Transformers: Unclear documentation for indice masking

Created on 6 Jan 2020 · 5Comments · Source: huggingface/transformers

🐛 Bug

Model I am using (Bert, XLNet....): CamemBERT but this probly applies to all MLMs.

Language I am using the model on (English, Chinese....): French

The problem arise when using:

[x] my own modified scripts, but I suspect that https://github.com/huggingface/transformers/blob/master/examples/run_lm_finetuning.py is also impacted.

Basically, the masking procedure raises an assertion error device-side when I try to run something akin to:

model(labels, masked_lm_labels=labels)

I pinpointed the error to be due to the fact that making values to be ignored in the labels with value -100 like here in the run_lm_finetuning.py script is problably deprecated.

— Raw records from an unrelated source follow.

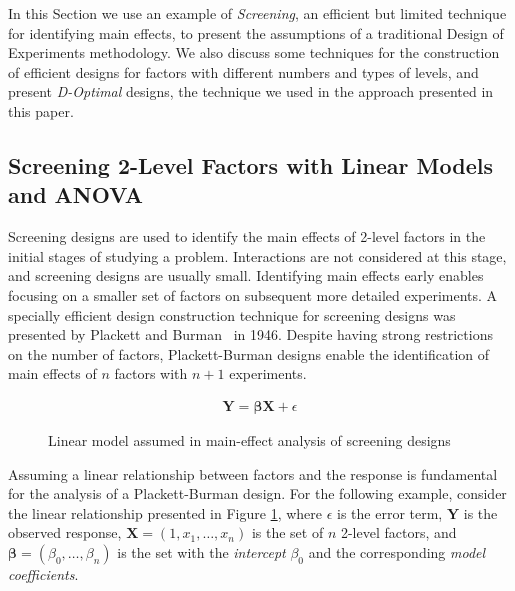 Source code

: \documentclass[conference]{IEEEtran}
\begin{document}
In this Section we use an example of \emph{Screening}, an efficient but limited
technique for identifying main effects, to present the assumptions of a
traditional Design of Experiments methodology. We also discuss some techniques
for the construction of efficient designs for factors with different numbers and
types of levels, and present \emph{D-Optimal} designs, the technique we used in the
approach presented in this paper.
\subsection{Screening 2-Level Factors with Linear Models and ANOVA}
\label{sec:org4b40c9a}
Screening designs are used to identify the main effects of 2-level factors in
the initial stages of studying a problem. Interactions are not considered at
this stage, and screening designs are usually small. Identifying main effects
early enables focusing on a smaller set of factors on subsequent more detailed
experiments. A specially efficient design construction technique for screening
designs was presented by Plackett and Burman~\cite{plackett1946design}
in 1946. Despite having strong restrictions on the number of factors,
Plackett-Burman designs enable the identification of main effects of \(n\) factors
with \(n + 1\) experiments.

\begin{figure}
{\normalsize
\begin{align*}
\mathbf{Y} = \bm{\beta}\mathbf{X} + \epsilon
\end{align*}
}
\caption{Linear model assumed in main-effect analysis of screening designs}
\label{fig:linear_assumption}
\end{figure}

Assuming a linear relationship between factors and the response is fundamental
for the analysis of a Plackett-Burman design. For the following example,
consider the linear relationship presented in Figure
\ref{fig:linear_assumption}, where \(\epsilon\) is the error term, \(\mathbf{Y}\) is
the observed response, \(\mathbf{X} = \left(1, x_1,\dots,x_n\right)\) is the set
of \(n\) 2-level factors, and \(\bm{\beta} = \left(\beta_0,\dots,\beta_n\right)\) is
the set with the \emph{intercept} \(\beta_0\) and the corresponding \emph{model
coefficients}.
\end{document}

The documentation is unclear on the subject, as it says:

masked_lm_labels: (optional) torch.LongTensor of shape (batch_size, sequence_length):

Labels for computing the masked language modeling loss. 
Indices should be in [-1, 0, ..., config.vocab_size] (see input_ids docstring) 
Tokens with indices set to -100 are ignored (masked), the loss is only computed 
for the tokens with labels in [0, ..., config.vocab_size]

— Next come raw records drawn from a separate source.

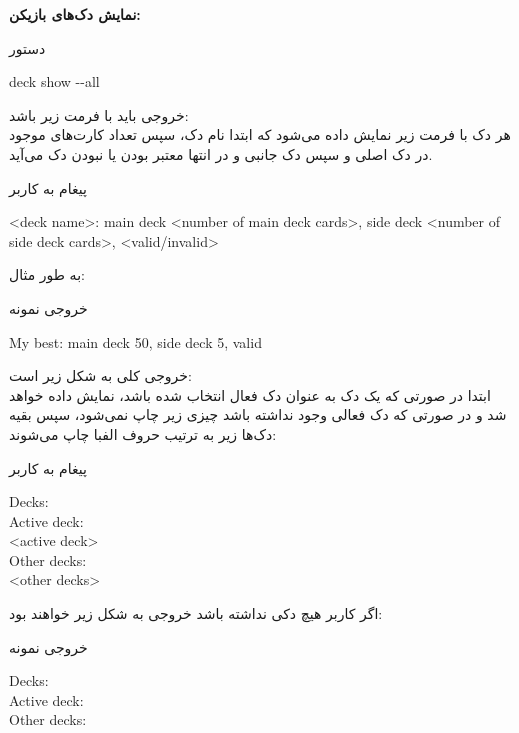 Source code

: \documentclass[]{article}
\begin{document}
\textbf{نمایش دک‌های بازیکن:}
\begin{mybox}[colback=yellow]{دستور}
	\begin{latin}	
		deck show -{}-all
	\end{latin}
\end{mybox}
خروجی باید با فرمت زیر باشد:
\\
هر دک با فرمت زیر نمایش داده می‌شود که ابتدا نام دک، سپس تعداد کارت‌های موجود 
در دک اصلی و سپس دک جانبی و در انتها معتبر بودن یا نبودن دک می‌آید.
\begin{mybox}[colback=yellow]{پیغام به کاربر}
	\begin{latin}	
		<deck name>: main deck <number of main deck cards>, side deck <number 
		of side deck cards>, <valid/invalid>
	\end{latin}
\end{mybox}
به طور مثال:
\begin{mybox}[colback=yellow]{خروجی نمونه}
	\begin{latin}	
		My best: main deck 50, side deck 5, valid
	\end{latin}
\end{mybox}
خروجی کلی به شکل زیر است:
\\
ابتدا در صورتی که یک دک به عنوان دک فعال انتخاب شده باشد، نمایش داده خواهد 
شد و در صورتی که دک فعالی وجود نداشته باشد چیزی زیر  چاپ نمی‌شود، 
سپس بقیه دک‌ها زیر  به ترتیب حروف الفبا چاپ می‌شوند:
\begin{mybox}[colback=yellow]{پیغام به کاربر}
	\begin{latin}	
		Decks: \\
		Active deck: \\
		<active deck> \\
		Other decks: \\
		<other decks>
	\end{latin}
\end{mybox}
اگر کاربر هیچ دکی نداشته باشد خروجی به شکل زیر خواهند بود:
\begin{mybox}[colback=yellow]{خروجی نمونه}
	\begin{latin}	
		Decks: \\
		Active deck: \\
		Other decks:
	\end{latin}
\end{mybox}
\end{document}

As you can see, information is contradictory: on one hand, they say values should be between [-1, vocab_size], but also say like in the script that tokens with values -100 are ignored. I tried, and using value -1 does indeed work.

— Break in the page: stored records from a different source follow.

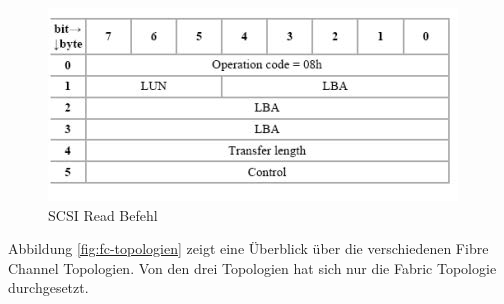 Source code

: \begin{figure}
\centering
\includegraphics[width=0.7\linewidth]{fig/scsi-read}
\caption{SCSI Read Befehl}
\label{fig:scsi-read}
\end{figure}

Abbildung \ref{fig:fc-topologien} zeigt eine Überblick über die verschiedenen Fibre Channel Topologien. Von den drei Topologien hat sich nur die Fabric Topologie durchgesetzt. 

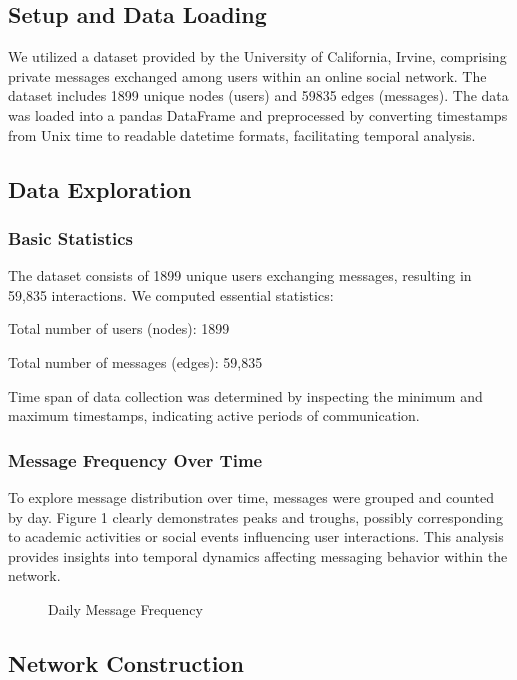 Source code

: 
\subsection{Setup and Data Loading}
We utilized a dataset provided by the University of California, Irvine, comprising private messages exchanged among users within an online social network. The dataset includes 1899 unique nodes (users) and 59835 edges (messages). The data was loaded into a pandas DataFrame and preprocessed by converting timestamps from Unix time to readable datetime formats, facilitating temporal analysis.

\subsection{Data Exploration}

\subsubsection{Basic Statistics}
The dataset consists of 1899 unique users exchanging messages, resulting in 59,835 interactions. We computed essential statistics:

Total number of users (nodes): 1899

Total number of messages (edges): 59,835

Time span of data collection was determined by inspecting the minimum and maximum timestamps, indicating active periods of communication.

\subsubsection{Message Frequency Over Time}
To explore message distribution over time, messages were grouped and counted by day. Figure 1 clearly demonstrates peaks and troughs, possibly corresponding to academic activities or social events influencing user interactions. This analysis provides insights into temporal dynamics affecting messaging behavior within the network.

\begin{figure}[h]
\centering
\caption{Daily Message Frequency}
\label{fig:message_frequency}
\end{figure}

\subsection{Network Construction}

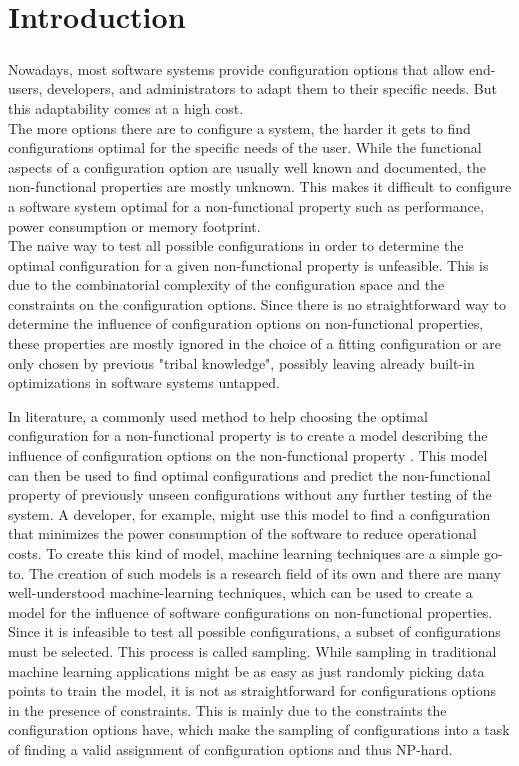 \documentclass[../thesis.tex]{subfiles}
\begin{document}
\chapter{Introduction}
\paragraph{}

Nowadays, most software systems provide configuration options that allow end-users, developers, and administrators
to adapt them to their specific needs. But this adaptability comes at a high cost. \\
The more options there are to configure a system, the harder it gets to find configurations optimal for the specific needs of the user.
While the functional aspects of a configuration option are usually well known and documented, the non-functional properties
are mostly unknown. This makes it difficult to configure a software system optimal for a non-functional property such as performance, power consumption
or memory footprint. \\
The naive way to test all possible configurations in order to determine the optimal configuration for a given non-functional property is unfeasible.
This is due to the combinatorial complexity of the configuration space and the constraints on the configuration options.
Since there is no straightforward way to determine the influence of configuration options on non-functional properties, these properties are mostly
ignored in the choice of a fitting configuration \cite{siegmund2015performance} or are only chosen by previous "tribal knowledge",
possibly leaving already built-in optimizations in software systems untapped.


In literature, a commonly used method to help choosing the optimal configuration for a non-functional property is to create a model describing
the influence of configuration options on the non-functional property \cite{siegmund2015performance}.
This model can then be used to find optimal configurations and predict
the non-functional property of previously unseen configurations without any further testing of the system.
A developer, for example, might use this model to find a configuration
that minimizes the power consumption of the software to reduce operational costs.
To create this kind of model, machine learning techniques are a simple go-to.
The creation of such models is a research field of its own and there are many well-understood machine-learning techniques, which can be used
to create a model for the influence of software configurations on non-functional properties.
Since it is infeasible to test all possible configurations, a subset of configurations must be selected. This process is called sampling.
While sampling in traditional machine learning applications might be as easy as just randomly picking data points to train the model,
it is not as straightforward for configurations options in the presence of constraints.
This is mainly due to the constraints the configuration options have, which make the sampling of configurations into a task of finding
a valid assignment of configuration options and thus NP-hard.
\end{document}
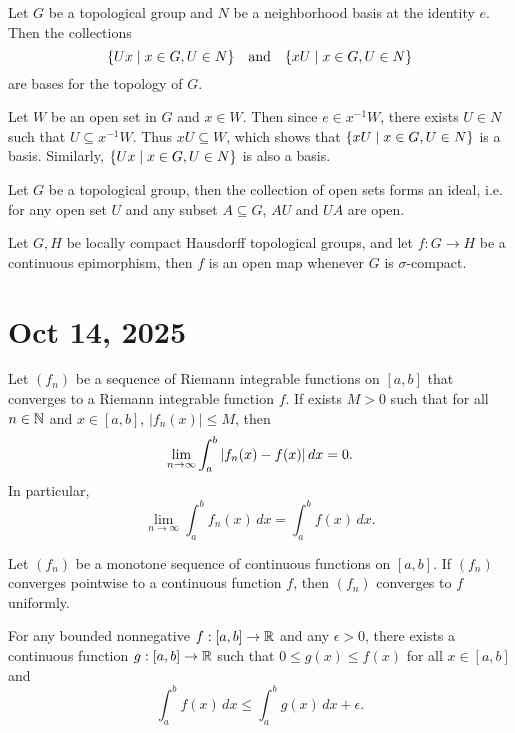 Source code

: \begin{prop}
    Let $G$ be a topological group and $N$ be a neighborhood basis at the identity $e$. Then the collections
    \[
    {\left\{{Ux \mid x \in G, U \in N}\right\}} \quad \text{and} \quad {\left\{{xU \mid x \in G, U \in N}\right\}}
    \]
    are bases for the topology of $G$.
    \begin{prop}
        Let $W$ be an open set in $G$ and $x \in W$. Then since $e \in x^{-1}W$, there exists $U \in N$ such that $U \subseteq x^{-1}W$. Thus $xU \subseteq W$, which shows that ${\left\{{xU \mid x \in G, U \in N}\right\}}$ is a basis. Similarly, ${\left\{{Ux \mid x \in G, U \in N}\right\}}$ is also a basis.
    \end{prop}
\end{prop}

\begin{prop}
    Let $G$ be a topological group, then the collection of open sets forms an ideal, i.e. for any open set $U$ and any subset $A \subseteq G$, $AU$ and $UA$ are open.
\end{prop}

\begin{thm}
    Let $G, H$ be locally compact Hausdorff topological groups, and let $f: G \to H$ be a continuous epimorphism, then $f$ is an open map whenever $G$ is $\sigma$-compact.
\end{thm}

\section{Oct 14, 2025}

\begin{thm}
    Let $(f_n)$ be a sequence of Riemann integrable functions on $[a, b]$ that converges to a Riemann integrable function $f$. If exists $M > 0$ such that for all $n \in {\mathbb N}$ and $x \in [a, b]$, $|f_n(x)| \leq M$, then
    \[
    \lim_{n \to \infty} \int_a^b {\left| f_n(x) - f(x) \right|} \, dx = 0.
    \]
    In particular, 
    \[
    \lim_{n \to \infty} \int_a^b f_n(x) \, dx = \int_a^b f(x) \, dx.
    \]
\end{thm}

\begin{lm}
    Let $(f_n)$ be a monotone sequence of continuous functions on $[a, b]$. If $(f_n)$ converges pointwise to a continuous function $f$, then $(f_n)$ converges to $f$ uniformly.
\end{lm}

\begin{lm}
    \label{lm:bounded-integral-approx}
    For any bounded nonnegative $f: [a, b] \to {\mathbb R}$ and any $\epsilon > 0$, there exists a continuous function $g: [a, b] \to {\mathbb R}$ such that $0 \leq g(x) \leq f(x)$ for all $x \in [a, b]$ and
    \[
    \int_a^b f(x) \, dx \leq \int_a^b g(x) \, dx + \epsilon.
    \]
\end{lm}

The task I am working on is:

[x] my own task or dataset: I am finetuning the CamemBERT pretrained model on a MLM task before reusing the model to a sentence classification one.

To Reproduce

Steps to reproduce the behavior:

import torch
from transformers import CamembertForMaskedLM

model = CamembertForMaskedLM.from_pretrained(
    "camembert-base", cache_dir="models/pretrained_camembert"
)
inputs = torch.full((30, 1), 4).to(torch.long)
labels = inputs.clone()
labels[10] = -100
model(inputs, masked_lm_labels=labels)

This gives:

RuntimeError: Assertion `cur_target >= 0 && cur_target < n_classes' failed.  at /pytorch/aten/src/THNN/generic/ClassNLLCriterion.c:97

If you run it on GPU a similar error is raised.

Expected behavior

Should return a loss.

Environment

OS: Ubuntu 18.04
Python version: 3.6.9
PyTorch version: 1.3.1
PyTorch Transformers version (or branch): 2.2.1
Using GPU ? Both do not work.
Distributed of parallel setup ?
Any other relevant information: Issue can be solved by replacing -1. As I said, I think at some point you switched to using -1 instead of -100 but did not propagate entirely the change to the doc and examples.

wontfix

Source

r0mainK

Most helpful comment

@LysandreJik merged the PR for the doc, however I just realized that I incorrectly assumed hte commit was part of 2.3 or 2.2.2, from the merge date of the uniformisation commit. It is currently only in the master branch but not in any tagged version, which means anyone that gets the above bug should switch to -1 until that is the case. Here is the error I got when training on GPU by the way:

/pytorch/aten/src/THCUNN/ClassNLLCriterion.cu:106: 
void cunn_ClassNLLCriterion_updateOutput_kernel(Dtype *, 
Dtype *, Dtype *, long *, Dtype *, int, int, int, int, long) [with Dtype = float,
 Acctype = float]: block: [0,0,0], thread: [31,0,0] 
Assertion `t >= 0 && t < n_classes` failed.

r0mainK on 7 Jan 2020

👍2

All 5 comments

Okay my bad it seems this was actually intentional, this commit was passed and integrated in either version 2.2.2 or 2.3, causing the error on my version. It seems the current proper way to do this is indeed by specifying -100 as index.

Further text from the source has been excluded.